"""
Copyright (c) 2022 Ruilong Li, UC Berkeley.
"""
from typing import Optional

import torch
from torch import Tensor


@torch.no_grad()
def pack_info(ray_indices: Tensor, n_rays: Optional[int] = None) -> Tensor:
    """Pack `ray_indices` to `packed_info`. Useful for converting per sample data to per ray data.

    Note:
        this function is not differentiable to any inputs.

    Args:
        ray_indices: Ray indices of the samples. LongTensor with shape (n_sample).
        n_rays: Number of rays.

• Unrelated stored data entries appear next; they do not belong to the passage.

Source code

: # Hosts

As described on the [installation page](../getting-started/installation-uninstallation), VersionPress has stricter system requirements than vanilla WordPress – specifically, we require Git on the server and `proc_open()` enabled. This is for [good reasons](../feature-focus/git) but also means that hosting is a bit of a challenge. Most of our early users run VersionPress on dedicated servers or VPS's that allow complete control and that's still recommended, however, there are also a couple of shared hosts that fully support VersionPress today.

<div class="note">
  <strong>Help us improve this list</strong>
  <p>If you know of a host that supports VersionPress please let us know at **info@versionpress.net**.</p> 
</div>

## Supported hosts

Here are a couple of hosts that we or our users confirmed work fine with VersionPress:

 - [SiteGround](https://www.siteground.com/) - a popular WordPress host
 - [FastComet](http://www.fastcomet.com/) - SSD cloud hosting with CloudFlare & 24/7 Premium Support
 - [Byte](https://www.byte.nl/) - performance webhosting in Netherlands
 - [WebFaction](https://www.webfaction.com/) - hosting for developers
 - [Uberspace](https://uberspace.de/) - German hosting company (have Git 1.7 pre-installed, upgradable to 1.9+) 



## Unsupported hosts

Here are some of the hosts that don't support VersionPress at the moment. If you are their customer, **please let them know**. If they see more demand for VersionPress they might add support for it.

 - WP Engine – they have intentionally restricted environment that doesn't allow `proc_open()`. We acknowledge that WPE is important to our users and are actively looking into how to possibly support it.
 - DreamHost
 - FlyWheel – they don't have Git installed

If None, it is inferred from `ray_indices`. Default is None.

    Returns:
        A LongTensor of shape (n_rays, 2) that specifies the start and count
        of each chunk in the flattened input tensor, with in total n_rays chunks.

    Example:

    .. code-block:: python

        >>> ray_indices = torch.tensor([0, 0, 1, 1, 1, 2, 2, 2, 2], device="cuda")
        >>> packed_info = pack_info(ray_indices, n_rays=3)
        >>> packed_info
        tensor([[0, 2], [2, 3], [5, 4]], device='cuda:0')

    """
    assert (
        ray_indices.dim() == 1
    ), "ray_indices must be a 1D tensor with shape (n_samples)."
    if ray_indices.is_cuda:
        device = ray_indices.device
        dtype = ray_indices.dtype
        if n_rays is None:
            n_rays = ray_indices.max().item() + 1
        chunk_cnts = torch.zeros((n_rays,), device=device, dtype=dtype)
        chunk_cnts.index_add_(0, ray_indices, torch.ones_like(ray_indices))
        chunk_starts = chunk_cnts.cumsum(dim=0, dtype=dtype) - chunk_cnts
        packed_info = torch.stack([chunk_starts, chunk_cnts], dim=-1)
    else:
        raise NotImplementedError("Only support cuda inputs.")
    return packed_info